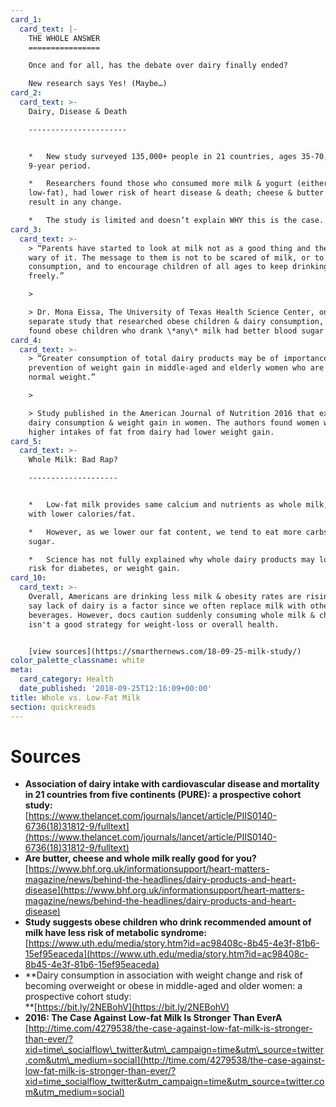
 ```yaml
---
card_1:
  card_text: |-
    THE WHOLE ANSWER
    ================

    Once and for all, has the debate over dairy finally ended?

    New research says Yes! (Maybe…)
card_2:
  card_text: >-
    Dairy, Disease & Death

    ----------------------


    *   New study surveyed 135,000+ people in 21 countries, ages 35-70, over a
    9-year period.

    *   Researchers found those who consumed more milk & yogurt (either whole or
    low-fat), had lower risk of heart disease & death; cheese & butter did not
    result in any change.

    *   The study is limited and doesn’t explain WHY this is the case.
card_3:
  card_text: >-
    > “Parents have started to look at milk not as a good thing and they are
    wary of it. The message to them is not to be scared of milk, or to limit its
    consumption, and to encourage children of all ages to keep drinking it
    freely.”

    > 

    > Dr. Mona Eissa, The University of Texas Health Science Center, on a
    separate study that researched obese children & dairy consumption, which
    found obese children who drank \*any\* milk had better blood sugar control.
card_4:
  card_text: >-
    > “Greater consumption of total dairy products may be of importance in the
    prevention of weight gain in middle-aged and elderly women who are initially
    normal weight.”

    > 

    > Study published in the American Journal of Nutrition 2016 that examined
    dairy consumption & weight gain in women. The authors found women with
    higher intakes of fat from dairy had lower weight gain.
card_5:
  card_text: >-
    Whole Milk: Bad Rap?

    --------------------


    *   Low-fat milk provides same calcium and nutrients as whole milk, just
    with lower calories/fat.

    *   However, as we lower our fat content, we tend to eat more carbs and
    sugar.

    *   Science has not fully explained why whole dairy products may lower our
    risk for diabetes, or weight gain.
card_10:
  card_text: >-
    Overall, Americans are drinking less milk & obesity rates are rising. Some
    say lack of dairy is a factor since we often replace milk with other
    beverages. However, docs caution suddenly consuming whole milk & cheese
    isn't a good strategy for weight-loss or overall health.


    [view sources](https://smarthernews.com/18-09-25-milk-study/)
color_palette_classname: white
meta:
  card_category: Health
  date_published: '2018-09-25T12:16:09+00:00'
title: Whole vs. Low-Fat Milk
section: quickreads
---
```

Sources
=======

*   **Association of dairy intake with cardiovascular disease and mortality in 21 countries from five continents (PURE): a prospective cohort study:**  
    [https://www.thelancet.com/journals/lancet/article/PIIS0140-6736(18)31812-9/fulltext](https://www.thelancet.com/journals/lancet/article/PIIS0140-6736(18)31812-9/fulltext)
*   **Are butter, cheese and whole milk really good for you?**  
    [https://www.bhf.org.uk/informationsupport/heart-matters-magazine/news/behind-the-headlines/dairy-products-and-heart-disease](https://www.bhf.org.uk/informationsupport/heart-matters-magazine/news/behind-the-headlines/dairy-products-and-heart-disease)
*   **Study suggests obese children who drink recommended amount of milk have less risk of metabolic syndrome:**  
    [https://www.uth.edu/media/story.htm?id=ac98408c-8b45-4e3f-81b6-15ef95eaceda](https://www.uth.edu/media/story.htm?id=ac98408c-8b45-4e3f-81b6-15ef95eaceda)
*   **Dairy consumption in association with weight change and risk of becoming overweight or obese in middle-aged and older women: a prospective cohort study:  
    **[https://bit.ly/2NEBohV](https://bit.ly/2NEBohV)
*   **2016: The Case Against Low-fat Milk Is Stronger Than EverA**  
    [http://time.com/4279538/the-case-against-low-fat-milk-is-stronger-than-ever/?xid=time\_socialflow\_twitter&utm\_campaign=time&utm\_source=twitter.com&utm\_medium=social](http://time.com/4279538/the-case-against-low-fat-milk-is-stronger-than-ever/?xid=time_socialflow_twitter&utm_campaign=time&utm_source=twitter.com&utm_medium=social)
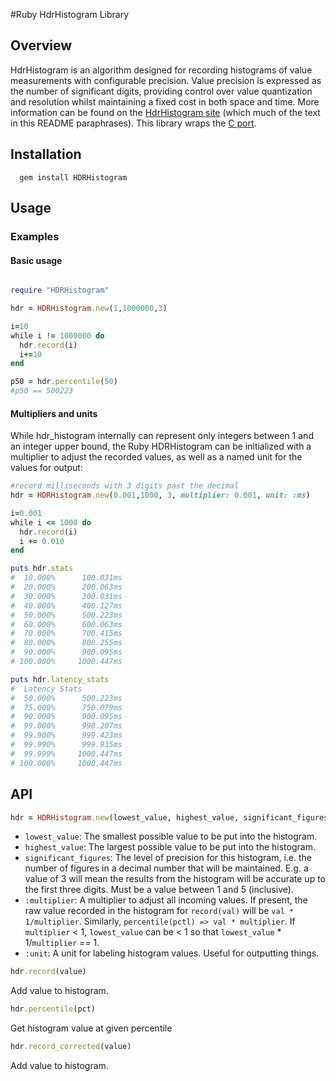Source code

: #Ruby HdrHistogram Library

## Overview
HdrHistogram is an algorithm designed for recording histograms of value measurements with configurable precision.  Value precision is expressed as the number of significant digits, providing control over value quantization and resolution whilst maintaining a fixed cost in both space and time.
More information can be found on the [HdrHistogram site](http://hdrhistogram.org/) (which much of the text in this README paraphrases).  This library wraps the [C port](https://github.com/HdrHistogram/HdrHistogram_c).


## Installation

```shell
  gem install HDRHistogram
```

## Usage

### Examples

#### Basic usage
```ruby

require "HDRHistogram"

hdr = HDRHistogram.new(1,1000000,3)

i=10
while i != 1000000 do
  hdr.record(i)
  i+=10
end

p50 = hdr.percentile(50)
#p50 == 500223
```

#### Multipliers and units
While hdr_histogram internally can represent only integers between 1 and an integer upper bound, the Ruby HDRHistogram can be initialized with a multiplier to adjust the recorded values, as well as a named unit for the values for output:
```ruby
#record milliseconds with 3 digits past the decimal
hdr = HDRHistogram.new(0.001,1000, 3, multiplier: 0.001, unit: :ms)

i=0.001
while i <= 1000 do
  hdr.record(i)
  i += 0.010
end

puts hdr.stats
#  10.000%      100.031ms
#  20.000%      200.063ms
#  30.000%      300.031ms
#  40.000%      400.127ms
#  50.000%      500.223ms
#  60.000%      600.063ms
#  70.000%      700.415ms
#  80.000%      800.255ms
#  90.000%      900.095ms
# 100.000%     1000.447ms

puts hdr.latency_stats
#  Latency Stats
#  50.000%      500.223ms
#  75.000%      750.079ms
#  90.000%      900.095ms
#  99.000%      990.207ms
#  99.900%      999.423ms
#  99.990%      999.935ms
#  99.999%     1000.447ms
# 100.000%     1000.447ms
```

## API

```ruby
hdr = HDRHistogram.new(lowest_value, highest_value, significant_figures, multiplier: 1, unit: nil)
```
- `lowest_value`: The smallest possible value to be put into the histogram.  
- `highest_value`: The largest possible value to be put into the histogram.  
- `significant_figures`: The level of precision for this histogram, i.e. the number of figures in a decimal number that will be maintained.  E.g. a value of 3 will mean the results from the histogram will be accurate up to the first three digits. Must be a value between 1 and 5 (inclusive).
- `:multiplier`: A multiplier to adjust all incoming values. If present, the raw value recorded in the histogram for `record(val)` will be `val * 1/multiplier`. Similarly, `percentile(pctl) => val * multiplier`. If `multiplier` < 1, `lowest_value` can be < 1 so that `lowest_value` * 1/`multiplier` == 1.
- `:unit`: A unit for labeling histogram values. Useful for outputting things.



```ruby
hdr.record(value)
```
Add value to histogram.



```ruby
hdr.percentile(pct)
```
Get histogram value at given percentile

```ruby
hdr.record_corrected(value)
```
Add value to histogram.
  
  
  
  
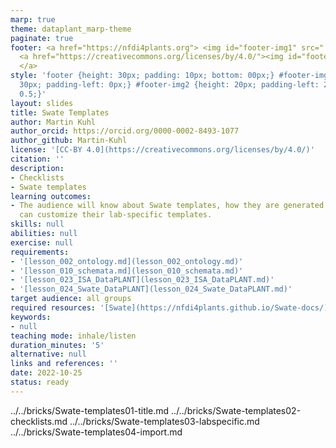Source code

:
 ```yaml
---
marp: true
theme: dataplant_marp-theme
paginate: true
footer: <a href="https://nfdi4plants.org"> <img id="footer-img1" src="../../../img/_logos/DataPLANT/DataPLANT_logo_square_bg_transparent.svg"></a>
  <a href="https://creativecommons.org/licenses/by/4.0/"><img id="footer-img2" src="../../../img/_logos/CreativeCommons/by.svg">
  </a>
style: 'footer {height: 30px; padding: 10px; bottom: 00px;} #footer-img1 {height:
  30px; padding-left: 0px;} #footer-img2 {height: 20px; padding-left: 20px; opacity:
  0.5;}'
layout: slides
title: Swate Templates
author: Martin Kuhl
author_orcid: https://orcid.org/0000-0002-8493-1077
author_github: Martin-Kuhl
license: '[CC-BY 4.0](https://creativecommons.org/licenses/by/4.0/)'
citation: ''
description:
- Checklists
- Swate templates
learning outcomes:
- The audience will know about Swate templates, how they are generated and, that they
  can customize their lab-specific templates.
skills: null
abilities: null
exercise: null
requirements:
- '[lesson_002_ontology.md](lesson_002_ontology.md)'
- '[lesson_010_schemata.md](lesson_010_schemata.md)'
- '[lesson_023_ISA_DataPLANT](lesson_023_ISA_DataPLANT.md)'
- '[lesson_024_Swate_DataPLANT](lesson_024_Swate_DataPLANT.md)'
target audience: all groups
required resources: '[Swate](https://nfdi4plants.github.io/Swate-docs/)'
keywords:
- null
teaching mode: inhale/listen
duration_minutes: '5'
alternative: null
links and references: ''
date: 2022-10-25
status: ready
---
```


../../bricks/Swate-templates01-title.md
../../bricks/Swate-templates02-checklists.md
../../bricks/Swate-templates03-labspecific.md
../../bricks/Swate-templates04-import.md
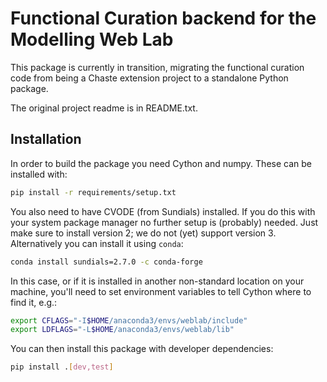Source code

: # Functional Curation backend for the Modelling Web Lab

This package is currently in transition, migrating the functional curation code from being
a Chaste extension project to a standalone Python package.

The original project readme is in README.txt.

## Installation

In order to build the package you need Cython and numpy. These can be installed with:
```sh
pip install -r requirements/setup.txt
```

You also need to have CVODE (from Sundials) installed. If you do this with your system package
manager no further setup is (probably) needed. Just make sure to install version 2; we do not
(yet) support version 3. Alternatively you can install it using `conda`:
```sh
conda install sundials=2.7.0 -c conda-forge
```
In this case, or if it is installed in another non-standard location on your machine, you'll
need to set environment variables to tell Cython where to find it, e.g.:
```sh
export CFLAGS="-I$HOME/anaconda3/envs/weblab/include"
export LDFLAGS="-L$HOME/anaconda3/envs/weblab/lib"
```

You can then install this package with developer dependencies:
```sh
pip install .[dev,test]
```
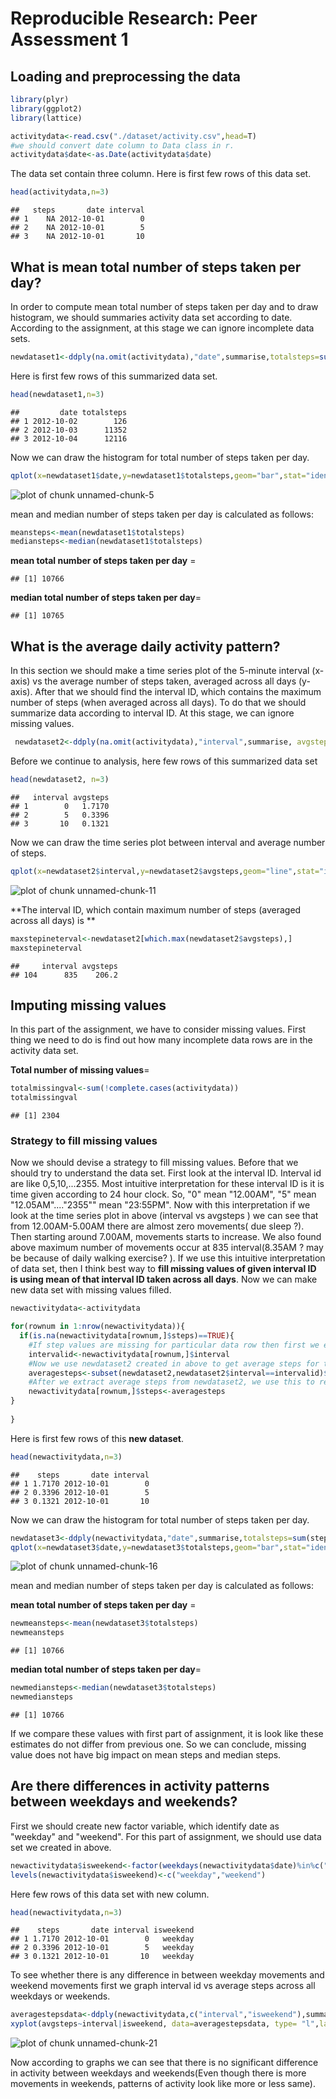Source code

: # Reproducible Research: Peer Assessment 1

## Loading and preprocessing the data

```r
library(plyr)
library(ggplot2)
library(lattice)

activitydata<-read.csv("./dataset/activity.csv",head=T)
#we should convert date column to Data class in r.
activitydata$date<-as.Date(activitydata$date)
```

The data set contain three column. Here is first few rows of this data set.

```r
head(activitydata,n=3)
```

```
##   steps       date interval
## 1    NA 2012-10-01        0
## 2    NA 2012-10-01        5
## 3    NA 2012-10-01       10
```

## What is mean total number of steps taken per day?
In order to compute mean total number of steps taken per day and to draw histogram, we should summaries activity data set according to date. According to the assignment, at this stage we can ignore incomplete data sets.

```r
newdataset1<-ddply(na.omit(activitydata),"date",summarise,totalsteps=sum(steps))
```
Here is first few rows of this summarized data set.

```r
head(newdataset1,n=3)
```

```
##         date totalsteps
## 1 2012-10-02        126
## 2 2012-10-03      11352
## 3 2012-10-04      12116
```
Now we can draw the histogram for total number of steps taken per day.

```r
qplot(x=newdataset1$date,y=newdataset1$totalsteps,geom="bar",stat="identity",xlab=expression(bold("Date")),ylab=expression(bold(" Total Steps"))) 
```

![plot of chunk unnamed-chunk-5](./PA1_template_files/figure-html/unnamed-chunk-5.png) 

mean and median number of steps taken per day is calculated as follows:


```r
meansteps<-mean(newdataset1$totalsteps)
mediansteps<-median(newdataset1$totalsteps)
```
**mean total number of steps taken per day** = 

```
## [1] 10766
```
**median total number of steps taken per day**=

```
## [1] 10765
```
## What is the average daily activity pattern?

In this section we should make a time series plot of the 5-minute interval (x-axis) vs the average number of steps taken, averaged across all days (y-axis). After that
 we should find the interval ID, which contains the maximum number of steps (when averaged across all days). To do that we should summarize data according to interval ID. At this stage, we can ignore missing values.
 

```r
 newdataset2<-ddply(na.omit(activitydata),"interval",summarise, avgsteps=mean(steps))
```
Before we continue to analysis, here few rows of this summarized data set

```r
head(newdataset2, n=3)
```

```
##   interval avgsteps
## 1        0   1.7170
## 2        5   0.3396
## 3       10   0.1321
```
Now we can draw the time series plot between interval and average number of steps.

```r
qplot(x=newdataset2$interval,y=newdataset2$avgsteps,geom="line",stat="identity",xlab=expression(bold("Interval ID")), ylab =expression(bold(" Average Steps (across all days)")) )
```

![plot of chunk unnamed-chunk-11](./PA1_template_files/figure-html/unnamed-chunk-11.png) 

**The interval ID, which contain maximum number of steps (averaged across all days) is **

```r
maxstepineterval<-newdataset2[which.max(newdataset2$avgsteps),]
maxstepineterval
```

```
##     interval avgsteps
## 104      835    206.2
```

## Imputing missing values
In this part of the assignment, we have to consider missing values. First thing we need to do is find out how many incomplete data rows are in the activity data set.

**Total number of missing values**=


```r
totalmissingval<-sum(!complete.cases(activitydata))
totalmissingval
```

```
## [1] 2304
```

### Strategy to fill missing values
Now we should devise a strategy to fill missing values. Before that we should try to understand the data set. First look at the interval ID. Interval id are like 0,5,10,...2355. Most intuitive interpretation for these interval ID is it is time given according to 24 hour clock. So, "0" mean "12.00AM", "5" mean "12.05AM"...."2355"" mean "23:55PM". Now with this interpretation if we look at the time series plot in above (interval vs avgsteps ) we can see that from 12.00AM-5.00AM there are almost zero movements( due sleep ?). Then starting around 7.00AM, movements starts to increase. We also found above maximum number of movements occur at 835 interval(8.35AM ? may be because of daily walking exercise? ). If we use this intuitive interpretation of data set, then I think best way to **fill missing values of given interval ID is using mean of that interval ID taken across all days**. Now we can make new data set with missing values filled.


```r
newactivitydata<-activitydata

for(rownum in 1:nrow(newactivitydata)){
  if(is.na(newactivitydata[rownum,]$steps)==TRUE){
    #If step values are missing for particular data row then first we extract the interval ID of that row.
    intervalid<-newactivitydata[rownum,]$interval 
    #Now we use newdataset2 created in above to get average steps for that particular interval id.
    averagesteps<-subset(newdataset2,newdataset2$interval==intervalid)$avgsteps
    #After we extract average steps from newdataset2, we use this to replace missing steps.
    newactivitydata[rownum,]$steps<-averagesteps
}
  
}
```

Here is first few rows of this **new dataset**.

```r
head(newactivitydata,n=3)
```

```
##    steps       date interval
## 1 1.7170 2012-10-01        0
## 2 0.3396 2012-10-01        5
## 3 0.1321 2012-10-01       10
```

Now we can draw the histogram for total number of steps taken per day.

```r
newdataset3<-ddply(newactivitydata,"date",summarise,totalsteps=sum(steps))
qplot(x=newdataset3$date,y=newdataset3$totalsteps,geom="bar",stat="identity",xlab=expression(bold("Date")),ylab=expression(bold(" Total Steps"))) 
```

![plot of chunk unnamed-chunk-16](./PA1_template_files/figure-html/unnamed-chunk-16.png) 

mean and median number of steps taken per day is calculated as follows:

**mean total number of steps taken per day** = 

```r
newmeansteps<-mean(newdataset3$totalsteps)
newmeansteps  
```

```
## [1] 10766
```
**median total number of steps taken per day**=

```r
newmediansteps<-median(newdataset3$totalsteps)
newmediansteps
```

```
## [1] 10766
```

If we compare these values with first part of assignment, it is look like these estimates do not differ from previous one. So we can conclude, missing value does not have big impact on mean steps and median steps.

## Are there differences in activity patterns between weekdays and weekends?
First we should create new factor variable, which identify date as "weekday" and "weekend". For this part of assignment, we should use data set we created in above.


```r
newactivitydata$isweekend<-factor(weekdays(newactivitydata$date)%in%c("Sunday","Saturday"))
levels(newactivitydata$isweekend)<-c("weekday","weekend")
```

Here few rows of this data set with new column.


```r
head(newactivitydata,n=3)
```

```
##    steps       date interval isweekend
## 1 1.7170 2012-10-01        0   weekday
## 2 0.3396 2012-10-01        5   weekday
## 3 0.1321 2012-10-01       10   weekday
```

To see whether there is any difference in between weekday movements and weekend movements first we graph interval id vs average steps across all weekdays or weekends.


```r
averagestepsdata<-ddply(newactivitydata,c("interval","isweekend"),summarise, avgsteps=mean(steps))
xyplot(avgsteps~interval|isweekend, data=averagestepsdata, type= "l",layout=c(1,2),xlab="Interval", ylab="Number of steps")
```

![plot of chunk unnamed-chunk-21](./PA1_template_files/figure-html/unnamed-chunk-21.png) 

Now according to graphs we can see that there is no significant difference in activity between weekdays and weekends(Even though there is more movements in weekends, patterns of activity look like more or less same).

**WHAT IS REQUIRED:** Give only the number of lines above that hold the string "three".

**ANSWER AREA:** 2